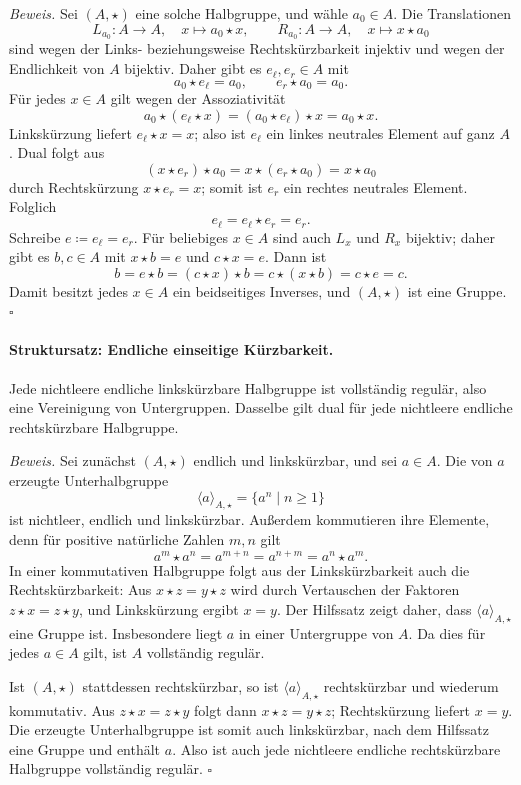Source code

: \documentclass[main.tex]{subfiles}
\begin{document}
\emph{Beweis.}
Sei \((A,\star)\) eine solche Halbgruppe, und wähle \(a_0\in A\).  Die
Translationen
\[
  L_{a_0}\colon A\to A,\quad x\longmapsto a_0\star x,
  \qquad
  R_{a_0}\colon A\to A,\quad x\longmapsto x\star a_0
\]
sind wegen der Links- beziehungsweise Rechtskürzbarkeit injektiv und wegen
der Endlichkeit von \(A\) bijektiv.  Daher gibt es \(e_\ell,e_r\in A\) mit
\[
  a_0\star e_\ell=a_0,
  \qquad
  e_r\star a_0=a_0.
\]
Für jedes \(x\in A\) gilt wegen der Assoziativität
\[
  a_0\star(e_\ell\star x)
  =(a_0\star e_\ell)\star x
  =a_0\star x.
\]
Linkskürzung liefert \(e_\ell\star x=x\); also ist \(e_\ell\) ein linkes
neutrales Element auf ganz \(A\).  Dual folgt aus
\[
  (x\star e_r)\star a_0
  =x\star(e_r\star a_0)
  =x\star a_0
\]
durch Rechtskürzung \(x\star e_r=x\); somit ist \(e_r\) ein rechtes
neutrales Element.  Folglich
\[
  e_\ell=e_\ell\star e_r=e_r.
\]
Schreibe \(e\coloneqq e_\ell=e_r\).  Für beliebiges \(x\in A\) sind auch
\(L_x\) und \(R_x\) bijektiv; daher gibt es \(b,c\in A\) mit \(x\star b=e\) und
\(c\star x=e\).  Dann ist
\[
  b=e\star b=(c\star x)\star b
    =c\star(x\star b)=c\star e=c.
\]
Damit besitzt jedes \(x\in A\) ein beidseitiges Inverses, und
\((A,\star)\) ist eine Gruppe. \(\square\)

\paragraph{Struktursatz: Endliche einseitige Kürzbarkeit.}
Jede nichtleere endliche linkskürzbare Halbgruppe ist vollständig regulär,
also eine Vereinigung von Untergruppen.  Dasselbe gilt dual für jede
nichtleere endliche rechtskürzbare Halbgruppe.

\emph{Beweis.}
Sei zunächst \((A,\star)\) endlich und linkskürzbar, und sei \(a\in A\).
Die von \(a\) erzeugte Unterhalbgruppe
\[
  \langle a\rangle_{A,\star}
  =\{a^n\mid n\geq 1\}
\]
ist nichtleer, endlich und linkskürzbar.
Außerdem kommutieren ihre Elemente, denn für positive natürliche Zahlen
\(m,n\) gilt
\[
  a^m\star a^n=a^{m+n}=a^{n+m}=a^n\star a^m.
\]
In einer kommutativen Halbgruppe folgt aus der Linkskürzbarkeit auch die
Rechtskürzbarkeit: Aus \(x\star z=y\star z\) wird durch Vertauschen der
Faktoren \(z\star x=z\star y\), und Linkskürzung ergibt \(x=y\).
Der Hilfssatz zeigt daher, dass \(\langle a\rangle_{A,\star}\) eine Gruppe
ist.  Insbesondere liegt \(a\) in einer Untergruppe von \(A\).  Da dies für
jedes \(a\in A\) gilt, ist \(A\) vollständig regulär.

Ist \((A,\star)\) stattdessen rechtskürzbar, so ist
\(\langle a\rangle_{A,\star}\) rechtskürzbar und wiederum kommutativ.  Aus
\(z\star x=z\star y\) folgt dann
\(x\star z=y\star z\); Rechtskürzung liefert \(x=y\).  Die erzeugte
Unterhalbgruppe ist somit auch linkskürzbar, nach dem Hilfssatz eine Gruppe
und enthält \(a\).  Also ist auch jede nichtleere endliche rechtskürzbare
Halbgruppe vollständig regulär. \(\square\)
\end{document}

◇ ◇ ◇ ◇

Required work: Transcribe the records verbatim and omit the images.

Task response:
Source code

: \documentclass[main.tex]{subfiles}
\begin{document}
\emph{Beweis.}
Sei \((A,\star)\) eine solche Halbgruppe, und wähle \(a_0\in A\).  Die
Translationen
\[
  L_{a_0}\colon A\to A,\quad x\longmapsto a_0\star x,
  \qquad
  R_{a_0}\colon A\to A,\quad x\longmapsto x\star a_0
\]
sind wegen der Links- beziehungsweise Rechtskürzbarkeit injektiv und wegen
der Endlichkeit von \(A\) bijektiv.  Daher gibt es \(e_\ell,e_r\in A\) mit
\[
  a_0\star e_\ell=a_0,
  \qquad
  e_r\star a_0=a_0.
\]
Für jedes \(x\in A\) gilt wegen der Assoziativität
\[
  a_0\star(e_\ell\star x)
  =(a_0\star e_\ell)\star x
  =a_0\star x.
\]
Linkskürzung liefert \(e_\ell\star x=x\); also ist \(e_\ell\) ein linkes
neutrales Element auf ganz \(A\).  Dual folgt aus
\[
  (x\star e_r)\star a_0
  =x\star(e_r\star a_0)
  =x\star a_0
\]
durch Rechtskürzung \(x\star e_r=x\); somit ist \(e_r\) ein rechtes
neutrales Element.  Folglich
\[
  e_\ell=e_\ell\star e_r=e_r.
\]
Schreibe \(e\coloneqq e_\ell=e_r\).  Für beliebiges \(x\in A\) sind auch
\(L_x\) und \(R_x\) bijektiv; daher gibt es \(b,c\in A\) mit \(x\star b=e\) und
\(c\star x=e\).  Dann ist
\[
  b=e\star b=(c\star x)\star b
    =c\star(x\star b)=c\star e=c.
\]
Damit besitzt jedes \(x\in A\) ein beidseitiges Inverses, und
\((A,\star)\) ist eine Gruppe. \(\square\)

\paragraph{Struktursatz: Endliche einseitige Kürzbarkeit.}
Jede nichtleere endliche linkskürzbare Halbgruppe ist vollständig regulär,
also eine Vereinigung von Untergruppen.  Dasselbe gilt dual für jede
nichtleere endliche rechtskürzbare Halbgruppe.

\emph{Beweis.}
Sei zunächst \((A,\star)\) endlich und linkskürzbar, und sei \(a\in A\).
Die von \(a\) erzeugte Unterhalbgruppe
\[
  \langle a\rangle_{A,\star}
  =\{a^n\mid n\geq 1\}
\]
ist nichtleer, endlich und linkskürzbar.
Außerdem kommutieren ihre Elemente, denn für positive natürliche Zahlen
\(m,n\) gilt
\[
  a^m\star a^n=a^{m+n}=a^{n+m}=a^n\star a^m.
\]
In einer kommutativen Halbgruppe folgt aus der Linkskürzbarkeit auch die
Rechtskürzbarkeit: Aus \(x\star z=y\star z\) wird durch Vertauschen der
Faktoren \(z\star x=z\star y\), und Linkskürzung ergibt \(x=y\).
Der Hilfssatz zeigt daher, dass \(\langle a\rangle_{A,\star}\) eine Gruppe
ist.  Insbesondere liegt \(a\) in einer Untergruppe von \(A\).  Da dies für
jedes \(a\in A\) gilt, ist \(A\) vollständig regulär.

Ist \((A,\star)\) stattdessen rechtskürzbar, so ist
\(\langle a\rangle_{A,\star}\) rechtskürzbar und wiederum kommutativ.  Aus
\(z\star x=z\star y\) folgt dann
\(x\star z=y\star z\); Rechtskürzung liefert \(x=y\).  Die erzeugte
Unterhalbgruppe ist somit auch linkskürzbar, nach dem Hilfssatz eine Gruppe
und enthält \(a\).  Also ist auch jede nichtleere endliche rechtskürzbare
Halbgruppe vollständig regulär. \(\square\)
\end{document}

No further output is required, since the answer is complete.